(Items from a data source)

════════════════

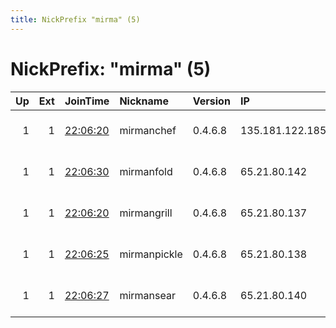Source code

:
 ```yaml
---
title: NickPrefix "mirma" (5)
---
```


# NickPrefix: "mirma" (5)

|   Up |   Ext | JoinTime                                                                                              | Nickname     | Version   | IP              | AS                  | CC   |   ORp |   Dirp | OS    | Contact              |   eFamMembers |
|-----:|------:|:------------------------------------------------------------------------------------------------------|:-------------|:----------|:----------------|:--------------------|:-----|------:|-------:|:------|:---------------------|--------------:|
|    1 |     1 | [22:06:20](https://nusenu.github.io/OrNetStats/w/relay/EB7AAEE42724523F68B3150DCB81AE745EEC4F2D.html) | mirmanchef   | 0.4.6.8   | 135.181.122.185 | Hetzner Online GmbH | fi   |  9001 |      0 | Linux | ldenny7891@gmail.com |             5 |
|    1 |     1 | [22:06:30](https://nusenu.github.io/OrNetStats/w/relay/8C5C90B87F03839A913CF09A2F76A5BF5EC44F0A.html) | mirmanfold   | 0.4.6.8   | 65.21.80.142    | Hetzner Online GmbH | fi   |  9001 |      0 | Linux | ldenny7891@gmail.com |             5 |
|    1 |     1 | [22:06:20](https://nusenu.github.io/OrNetStats/w/relay/3ADCBEDBEBE5320CBBF592C2EF16F7B94D29425D.html) | mirmangrill  | 0.4.6.8   | 65.21.80.137    | Hetzner Online GmbH | fi   |  9001 |      0 | Linux | ldenny7891@gmail.com |             5 |
|    1 |     1 | [22:06:25](https://nusenu.github.io/OrNetStats/w/relay/02530224742EEA3A65977CAAC250A6D3A310345F.html) | mirmanpickle | 0.4.6.8   | 65.21.80.138    | Hetzner Online GmbH | fi   |  9001 |      0 | Linux | ldenny7891@gmail.com |             5 |
|    1 |     1 | [22:06:27](https://nusenu.github.io/OrNetStats/w/relay/63F1A07D39194FDA895FC9D52B4255635BFBE551.html) | mirmansear   | 0.4.6.8   | 65.21.80.140    | Hetzner Online GmbH | fi   |  9001 |      0 | Linux | ldenny7891@gmail.com |             5 |

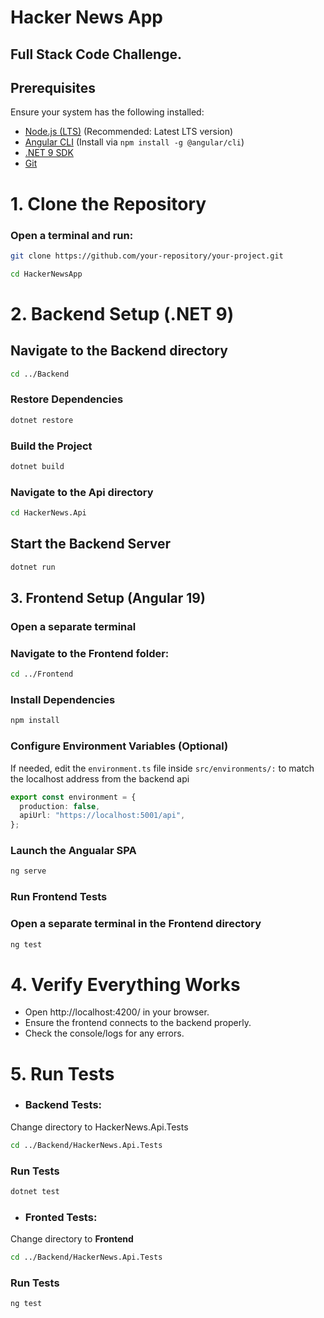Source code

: # Hacker News App

## Full Stack Code Challenge.

## Prerequisites

Ensure your system has the following installed:

- [Node.js (LTS)](https://nodejs.org/) (Recommended: Latest LTS version)
- [Angular CLI](https://angular.io/cli) (Install via `npm install -g @angular/cli`)
- [.NET 9 SDK](https://dotnet.microsoft.com/)
- [Git](https://git-scm.com/)

# 1. Clone the Repository

### Open a terminal and run:

```sh
git clone https://github.com/your-repository/your-project.git

cd HackerNewsApp
```

# 2. Backend Setup (.NET 9)

## Navigate to the **Backend** directory

```sh
cd ../Backend
```

### Restore Dependencies

```sh
dotnet restore
```

### Build the Project

```sh
dotnet build
```

### Navigate to the Api directory

```sh
cd HackerNews.Api
```

## Start the Backend Server

```sh
dotnet run
```

## 3. Frontend Setup (Angular 19)

### Open a separate terminal

### Navigate to the **Frontend** folder:

```sh
cd ../Frontend
```

### Install Dependencies

```sh
npm install
```

### Configure Environment Variables (Optional)

If needed, edit the `environment.ts` file inside `src/environments/:`
to match the localhost address from the backend api

```typescript
export const environment = {
  production: false,
  apiUrl: "https://localhost:5001/api",
};
```

### Launch the Angualar SPA

```sh
ng serve
```

### Run Frontend Tests

### Open a separate terminal in the **Frontend** directory

```sh
ng test
```

# 4. Verify Everything Works

- Open http://localhost:4200/ in your browser.
- Ensure the frontend connects to the backend properly.
- Check the console/logs for any errors.

# 5. Run Tests

- ### Backend Tests:

Change directory to HackerNews.Api.Tests

```sh
cd ../Backend/HackerNews.Api.Tests
```

### Run Tests

```sh
dotnet test
```

- ### Fronted Tests:

Change directory to **Frontend**

```sh
cd ../Backend/HackerNews.Api.Tests
```

### Run Tests

```sh
ng test
```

════════════════

In the lines above, locate the string "NickPrefix". Copy every line where it occurs.

title: NickPrefix "mirma" (5)
# NickPrefix: "mirma" (5)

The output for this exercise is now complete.